As we saw in Lab 2, a command-line string is a sequence of text words delimited by whitespace. The first word of the string is either the filename of a program (e.g., ls or ./myprogram or /full/path/to/myprog) or a built-in shell command (e.g., jobs). The remaining words are command-line arguments. If the first word is a built-in command, the shell immediately executes the command within the current shell process. Otherwise, the shell forks a child process, then executes the specified program in the context of the child. When a new program is executed, we refer to the new process as a job. Note that if the new process itself forks, then any new processes it creates will be considered part of the same job (so a job may ultimately contain more than one process).

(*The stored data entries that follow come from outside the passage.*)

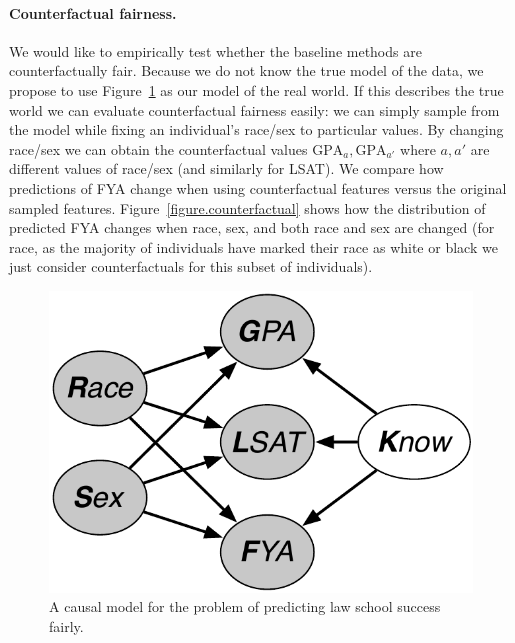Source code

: \paragraph{Counterfactual fairness.}
We would like to empirically test whether the baseline methods are counterfactually fair. Because we do not know the true model of the data, we propose to use Figure~\ref{figure.law_school} as our model of the real world. If this describes the true world we can evaluate counterfactual fairness easily: we can simply sample from the model while fixing an individual's race/sex to particular values. By changing race/sex we can obtain the counterfactual values $\mbox{GPA}_a,\mbox{GPA}_{a'}$ where $a,a'$ are different values of race/sex (and similarly for LSAT). We compare how predictions of FYA change when using counterfactual features versus the original sampled features. Figure~\ref{figure.counterfactual} shows how the distribution of predicted FYA changes when race, sex, and both race and sex are changed (for race, as the majority of individuals have marked their race as white or black we just consider counterfactuals for this subset of individuals).


 


\begin{figure}[th]
\begin{center}
\vspace{-1ex}
\centerline{\includegraphics[width=0.8\columnwidth]{law_school_model}}
\vspace{-2ex}
\caption{A causal model for the problem of predicting law school success fairly.\label{figure.law_school}\vspace{-2ex}}
\vspace{-2ex}
\end{center}
\end{figure}


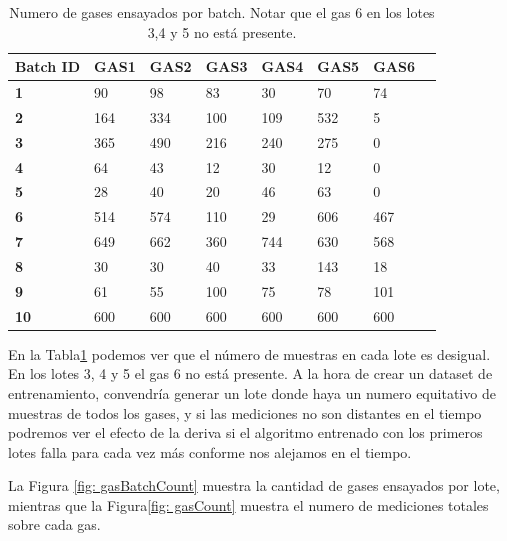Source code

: \begin{table}
    \centering
    \begin{tabular}{>{\bfseries}l|l|l|l|l|l|l|l|}
    \toprule
        Batch ID & GAS1 & GAS2 & GAS3 & GAS4 & GAS5 & GAS6 \\  \midrule
        1 & 90   & 98  & 83  & 30  & 70  & 74   \\ \hline
        2 & 164  & 334 & 100 & 109 & 532 & 5    \\ \hline
        3 & 365  & 490 & 216 & 240 & 275 & 0    \\ \hline
        4 & 64   & 43  & 12  & 30  & 12  & 0    \\ \hline
        5 & 28   & 40  & 20  & 46  & 63  & 0    \\ \hline
        6 & 514  & 574 & 110 & 29  & 606 & 467  \\ \hline
        7 & 649  & 662 & 360 & 744 & 630 & 568  \\ \hline
        8 & 30   & 30  & 40  & 33  & 143 & 18   \\ \hline
        9 & 61   & 55  & 100 & 75  & 78  & 101  \\ \hline
        10 & 600 & 600 & 600 & 600 & 600 & 600  \\ \bottomrule
    \end{tabular}
    \caption{Numero de gases ensayados por batch. Notar que el gas 6 en los lotes 3,4 y 5 no está presente. \label{Tab: Numero de Gases por cada Batch}}
\end{table}


En la Tabla\ref{Tab: Numero de Gases por cada Batch} podemos ver que el número de muestras en cada lote es desigual. En los lotes 3, 4 y 5 el gas 6 no está presente. A la hora de crear un dataset de entrenamiento,
convendría generar un lote donde haya un numero equitativo de muestras de todos los gases,
y si las mediciones no son distantes en el tiempo podremos ver el efecto de la deriva si el algoritmo entrenado con
los primeros lotes falla para cada vez más conforme nos alejamos en el tiempo.

La Figura \ref{fig: gasBatchCount} muestra la cantidad de gases ensayados por lote, mientras que
la Figura\ref{fig: gasCount} muestra el numero de mediciones totales sobre cada gas.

By default, a job runs in the foreground, which means that the shell waits for the job to terminate before prompting for the next command string. Thus, at any point in time, at most one job can be running in the foreground. However, if the command string ends with an ampersand (&), then the job runs in the background. A background job means that the shell does not wait for the job to terminate, but instead immediately prints another prompt and allows for another command string. As a result, an arbitrary number of background jobs can be running at a given time, in addition to at most one foreground job.

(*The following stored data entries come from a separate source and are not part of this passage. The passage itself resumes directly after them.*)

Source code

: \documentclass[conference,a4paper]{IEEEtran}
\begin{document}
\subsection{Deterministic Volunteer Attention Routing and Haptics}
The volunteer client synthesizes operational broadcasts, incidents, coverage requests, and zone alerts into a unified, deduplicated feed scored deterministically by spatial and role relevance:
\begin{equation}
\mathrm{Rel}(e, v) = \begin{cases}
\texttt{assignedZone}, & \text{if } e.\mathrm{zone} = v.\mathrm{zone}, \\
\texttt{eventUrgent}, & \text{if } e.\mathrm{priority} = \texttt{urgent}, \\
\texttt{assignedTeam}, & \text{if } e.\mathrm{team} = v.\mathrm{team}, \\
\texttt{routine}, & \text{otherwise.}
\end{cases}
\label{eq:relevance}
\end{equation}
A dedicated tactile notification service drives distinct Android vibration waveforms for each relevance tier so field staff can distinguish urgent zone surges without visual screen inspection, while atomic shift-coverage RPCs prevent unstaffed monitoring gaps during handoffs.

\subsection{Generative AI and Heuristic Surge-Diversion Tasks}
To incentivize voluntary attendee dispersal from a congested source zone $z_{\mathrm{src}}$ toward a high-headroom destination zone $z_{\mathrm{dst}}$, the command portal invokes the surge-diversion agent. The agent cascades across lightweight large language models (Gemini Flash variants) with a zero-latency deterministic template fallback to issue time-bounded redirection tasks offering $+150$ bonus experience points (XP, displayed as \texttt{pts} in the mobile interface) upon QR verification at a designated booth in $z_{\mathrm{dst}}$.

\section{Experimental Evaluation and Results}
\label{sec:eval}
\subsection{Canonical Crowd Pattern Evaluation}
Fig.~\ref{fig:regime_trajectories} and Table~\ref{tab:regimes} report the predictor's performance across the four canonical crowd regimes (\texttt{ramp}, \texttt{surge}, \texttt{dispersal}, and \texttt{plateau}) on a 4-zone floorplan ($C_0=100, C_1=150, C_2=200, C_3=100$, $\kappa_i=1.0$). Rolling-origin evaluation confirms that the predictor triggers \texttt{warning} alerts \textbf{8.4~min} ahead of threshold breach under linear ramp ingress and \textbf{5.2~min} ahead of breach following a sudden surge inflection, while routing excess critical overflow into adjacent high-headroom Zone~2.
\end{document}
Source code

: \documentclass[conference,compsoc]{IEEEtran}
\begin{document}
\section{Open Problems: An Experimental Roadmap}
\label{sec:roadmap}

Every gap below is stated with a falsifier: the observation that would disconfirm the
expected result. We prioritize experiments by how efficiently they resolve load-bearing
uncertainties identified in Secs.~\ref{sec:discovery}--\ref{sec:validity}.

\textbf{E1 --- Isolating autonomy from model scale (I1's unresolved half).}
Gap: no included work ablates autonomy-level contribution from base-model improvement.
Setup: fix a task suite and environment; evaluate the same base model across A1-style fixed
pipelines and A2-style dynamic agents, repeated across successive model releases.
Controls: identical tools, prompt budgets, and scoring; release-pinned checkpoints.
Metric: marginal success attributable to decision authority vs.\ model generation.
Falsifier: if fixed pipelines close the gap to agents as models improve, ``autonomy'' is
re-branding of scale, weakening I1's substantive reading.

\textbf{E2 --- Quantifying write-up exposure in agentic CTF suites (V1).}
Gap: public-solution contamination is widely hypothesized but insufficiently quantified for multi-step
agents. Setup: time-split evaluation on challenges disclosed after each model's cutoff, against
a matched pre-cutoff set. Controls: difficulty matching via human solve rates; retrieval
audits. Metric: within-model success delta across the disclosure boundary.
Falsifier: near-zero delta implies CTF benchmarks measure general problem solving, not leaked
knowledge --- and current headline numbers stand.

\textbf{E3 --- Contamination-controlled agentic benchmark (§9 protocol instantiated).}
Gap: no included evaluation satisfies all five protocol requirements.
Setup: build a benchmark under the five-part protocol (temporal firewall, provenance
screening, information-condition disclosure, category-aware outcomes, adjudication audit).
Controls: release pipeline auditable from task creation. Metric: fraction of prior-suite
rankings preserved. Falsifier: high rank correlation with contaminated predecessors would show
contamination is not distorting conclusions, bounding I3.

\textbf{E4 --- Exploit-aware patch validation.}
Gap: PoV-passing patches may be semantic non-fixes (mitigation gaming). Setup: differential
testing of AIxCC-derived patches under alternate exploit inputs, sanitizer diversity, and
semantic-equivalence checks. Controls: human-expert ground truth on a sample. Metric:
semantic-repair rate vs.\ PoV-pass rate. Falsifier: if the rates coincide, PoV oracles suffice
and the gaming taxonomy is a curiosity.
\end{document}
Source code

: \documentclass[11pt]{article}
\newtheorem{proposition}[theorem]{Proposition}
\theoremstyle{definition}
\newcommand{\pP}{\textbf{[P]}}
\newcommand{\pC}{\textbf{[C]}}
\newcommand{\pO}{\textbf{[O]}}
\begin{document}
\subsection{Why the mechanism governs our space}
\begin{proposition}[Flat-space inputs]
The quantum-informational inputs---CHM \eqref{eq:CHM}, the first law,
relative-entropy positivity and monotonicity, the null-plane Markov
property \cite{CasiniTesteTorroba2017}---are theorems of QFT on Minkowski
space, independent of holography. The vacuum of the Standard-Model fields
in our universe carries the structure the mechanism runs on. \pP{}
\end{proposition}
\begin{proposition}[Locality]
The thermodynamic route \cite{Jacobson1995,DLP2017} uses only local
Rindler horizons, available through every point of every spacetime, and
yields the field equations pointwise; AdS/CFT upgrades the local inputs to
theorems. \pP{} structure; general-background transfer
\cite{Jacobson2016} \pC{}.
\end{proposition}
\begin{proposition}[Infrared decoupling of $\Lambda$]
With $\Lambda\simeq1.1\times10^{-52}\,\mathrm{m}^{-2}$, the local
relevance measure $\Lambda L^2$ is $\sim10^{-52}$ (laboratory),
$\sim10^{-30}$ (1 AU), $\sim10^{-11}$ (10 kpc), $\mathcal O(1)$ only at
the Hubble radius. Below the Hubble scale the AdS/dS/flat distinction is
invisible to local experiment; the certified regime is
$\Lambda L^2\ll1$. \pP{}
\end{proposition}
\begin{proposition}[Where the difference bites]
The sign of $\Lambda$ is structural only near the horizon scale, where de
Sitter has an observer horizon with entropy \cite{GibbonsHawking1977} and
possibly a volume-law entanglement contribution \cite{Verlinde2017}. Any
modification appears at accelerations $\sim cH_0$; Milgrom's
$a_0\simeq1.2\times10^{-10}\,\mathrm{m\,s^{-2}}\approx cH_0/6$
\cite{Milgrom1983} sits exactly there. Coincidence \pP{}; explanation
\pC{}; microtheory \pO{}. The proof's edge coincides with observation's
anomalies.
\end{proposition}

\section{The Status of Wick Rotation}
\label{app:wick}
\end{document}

For example, suppose we want to run the ls program with the two command-line arguments -l and -d. To specify the program name, we can either specify the full path to the program (which is /bin/ls here) or we can just type ls and let the shell locate the program in known program directories (which typically includes the /bin directory). The set of directories to search is called the PATH; for the purpose of this assignment, we will assume that the PATH is just the /bin directory. We can run the desired job in the foreground by typing the following command, assuming the shell prompt is bsh>:

bsh> ls -l -d

Specifically, entering the above will execute the main function of the /bin/ls program with the following values of argc and argv:

argc is 3
argv[0] is '/bin/ls'
argv[1] is '-l'
argv[2] is '-d'

Alternately, typing the same command with an ampersand will run ls in the background:

bsh> ls -l -d &

Job Control

Unix shells support the notion of job control, which allows users to manage the job state of each active job. In particular, active jobs can be in one of three states:

Foreground: The job is running in the foreground (i.e., as an interactive job). At most one job may be in this state at any given time.
Background: The job is running in the background. Any number of jobs may be in this state.
Stopped: The job is stopped (aka suspended). Stopped jobs do not continue executing until they are moved back into the foreground or background state.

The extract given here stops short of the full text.